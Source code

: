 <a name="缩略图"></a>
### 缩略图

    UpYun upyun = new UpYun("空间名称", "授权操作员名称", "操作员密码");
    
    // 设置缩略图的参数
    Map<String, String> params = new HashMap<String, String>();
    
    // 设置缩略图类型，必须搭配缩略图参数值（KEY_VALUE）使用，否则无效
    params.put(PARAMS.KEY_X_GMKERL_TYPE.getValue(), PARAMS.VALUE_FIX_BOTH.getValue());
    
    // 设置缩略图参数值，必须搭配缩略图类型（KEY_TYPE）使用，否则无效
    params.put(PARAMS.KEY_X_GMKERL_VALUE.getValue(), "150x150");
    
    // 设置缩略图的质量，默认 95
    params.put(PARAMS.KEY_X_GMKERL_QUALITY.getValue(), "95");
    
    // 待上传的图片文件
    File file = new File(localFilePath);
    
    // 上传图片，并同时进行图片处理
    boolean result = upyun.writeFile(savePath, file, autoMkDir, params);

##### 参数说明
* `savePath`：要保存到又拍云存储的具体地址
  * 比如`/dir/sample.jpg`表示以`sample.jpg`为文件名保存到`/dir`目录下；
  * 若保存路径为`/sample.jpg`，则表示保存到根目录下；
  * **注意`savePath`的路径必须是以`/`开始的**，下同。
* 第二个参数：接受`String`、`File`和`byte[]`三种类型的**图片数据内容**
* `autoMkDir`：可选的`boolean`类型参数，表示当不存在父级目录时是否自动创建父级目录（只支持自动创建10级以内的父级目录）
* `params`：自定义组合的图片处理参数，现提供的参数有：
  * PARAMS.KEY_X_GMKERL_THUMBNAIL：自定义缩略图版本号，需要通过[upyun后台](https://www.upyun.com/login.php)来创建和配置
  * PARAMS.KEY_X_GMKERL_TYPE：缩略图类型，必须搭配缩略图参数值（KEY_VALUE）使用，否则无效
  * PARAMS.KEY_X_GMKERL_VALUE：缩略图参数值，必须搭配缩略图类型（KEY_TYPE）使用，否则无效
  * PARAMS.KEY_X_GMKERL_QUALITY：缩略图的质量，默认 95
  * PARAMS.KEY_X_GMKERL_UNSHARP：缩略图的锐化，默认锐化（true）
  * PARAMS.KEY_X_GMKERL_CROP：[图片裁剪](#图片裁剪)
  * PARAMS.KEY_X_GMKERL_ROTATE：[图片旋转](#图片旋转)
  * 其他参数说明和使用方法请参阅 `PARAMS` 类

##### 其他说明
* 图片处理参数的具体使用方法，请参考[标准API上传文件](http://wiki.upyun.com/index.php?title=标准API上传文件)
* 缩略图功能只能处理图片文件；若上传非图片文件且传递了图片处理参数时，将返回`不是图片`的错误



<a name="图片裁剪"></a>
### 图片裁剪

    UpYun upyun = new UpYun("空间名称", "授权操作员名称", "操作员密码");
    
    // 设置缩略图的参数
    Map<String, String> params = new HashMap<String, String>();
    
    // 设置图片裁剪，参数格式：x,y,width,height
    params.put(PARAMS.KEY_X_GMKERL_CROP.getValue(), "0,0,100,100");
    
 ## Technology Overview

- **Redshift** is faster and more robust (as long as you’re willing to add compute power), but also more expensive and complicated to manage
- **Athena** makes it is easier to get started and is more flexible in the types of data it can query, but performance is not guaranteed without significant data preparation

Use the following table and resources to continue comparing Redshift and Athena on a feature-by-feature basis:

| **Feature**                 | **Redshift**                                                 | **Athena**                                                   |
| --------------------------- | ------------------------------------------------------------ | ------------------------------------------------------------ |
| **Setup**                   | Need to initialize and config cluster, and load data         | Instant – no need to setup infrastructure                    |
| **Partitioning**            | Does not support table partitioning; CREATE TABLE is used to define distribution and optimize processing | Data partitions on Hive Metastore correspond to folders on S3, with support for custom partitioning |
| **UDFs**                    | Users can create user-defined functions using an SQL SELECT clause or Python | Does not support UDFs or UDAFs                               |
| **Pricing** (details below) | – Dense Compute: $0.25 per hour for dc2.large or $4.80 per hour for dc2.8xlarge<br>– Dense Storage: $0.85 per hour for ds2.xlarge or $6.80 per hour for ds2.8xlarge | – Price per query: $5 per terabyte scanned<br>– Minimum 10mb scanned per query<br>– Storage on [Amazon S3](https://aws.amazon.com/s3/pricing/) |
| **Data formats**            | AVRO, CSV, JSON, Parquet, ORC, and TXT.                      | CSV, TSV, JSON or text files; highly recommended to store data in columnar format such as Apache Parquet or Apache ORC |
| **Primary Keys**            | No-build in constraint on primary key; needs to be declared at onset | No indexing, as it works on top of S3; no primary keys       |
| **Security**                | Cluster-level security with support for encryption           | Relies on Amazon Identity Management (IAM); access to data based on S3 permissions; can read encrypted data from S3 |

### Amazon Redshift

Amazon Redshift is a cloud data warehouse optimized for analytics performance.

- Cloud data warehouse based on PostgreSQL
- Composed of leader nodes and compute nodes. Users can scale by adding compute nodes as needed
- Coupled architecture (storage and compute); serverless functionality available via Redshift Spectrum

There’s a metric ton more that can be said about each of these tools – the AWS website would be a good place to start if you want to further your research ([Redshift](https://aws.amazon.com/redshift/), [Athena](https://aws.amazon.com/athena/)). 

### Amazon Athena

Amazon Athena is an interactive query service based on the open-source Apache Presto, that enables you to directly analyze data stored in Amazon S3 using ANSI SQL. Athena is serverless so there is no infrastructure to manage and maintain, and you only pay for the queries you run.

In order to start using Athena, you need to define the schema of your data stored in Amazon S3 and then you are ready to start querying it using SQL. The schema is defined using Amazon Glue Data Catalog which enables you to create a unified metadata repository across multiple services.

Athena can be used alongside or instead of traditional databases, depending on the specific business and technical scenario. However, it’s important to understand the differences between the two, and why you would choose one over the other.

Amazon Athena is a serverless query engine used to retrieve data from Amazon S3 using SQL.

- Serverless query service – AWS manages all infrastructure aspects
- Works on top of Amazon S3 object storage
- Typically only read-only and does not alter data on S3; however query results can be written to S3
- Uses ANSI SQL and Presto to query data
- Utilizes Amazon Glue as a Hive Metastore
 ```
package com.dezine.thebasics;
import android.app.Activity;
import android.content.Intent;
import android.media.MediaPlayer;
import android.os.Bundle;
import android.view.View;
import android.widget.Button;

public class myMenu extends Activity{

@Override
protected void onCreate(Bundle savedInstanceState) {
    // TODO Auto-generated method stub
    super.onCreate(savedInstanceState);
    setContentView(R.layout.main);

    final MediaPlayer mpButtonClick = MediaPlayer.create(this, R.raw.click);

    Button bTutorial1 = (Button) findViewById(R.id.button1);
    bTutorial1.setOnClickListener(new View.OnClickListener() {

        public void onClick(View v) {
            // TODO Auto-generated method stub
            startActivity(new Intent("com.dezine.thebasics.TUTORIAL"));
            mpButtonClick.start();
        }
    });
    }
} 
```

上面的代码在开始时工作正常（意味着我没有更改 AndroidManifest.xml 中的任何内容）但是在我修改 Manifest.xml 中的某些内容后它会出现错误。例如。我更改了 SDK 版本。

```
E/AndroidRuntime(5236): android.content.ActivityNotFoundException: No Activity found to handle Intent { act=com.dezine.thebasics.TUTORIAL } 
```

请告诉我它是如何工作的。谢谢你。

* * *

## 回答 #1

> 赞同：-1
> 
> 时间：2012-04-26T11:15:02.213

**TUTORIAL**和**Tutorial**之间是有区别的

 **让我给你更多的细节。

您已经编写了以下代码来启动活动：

● ● ● ● ● ● ●

> _Your instructions_:
Find the word "Presto" in the data and copy out each line where it turns up.

> _Solution_:
Amazon Athena is an interactive query service based on the open-source Apache Presto, that enables you to directly analyze data stored in Amazon S3 using ANSI SQL. Athena is serverless so there is no infrastructure to manage and maintain, and you only pay for the queries you run.
- Uses ANSI SQL and Presto to query data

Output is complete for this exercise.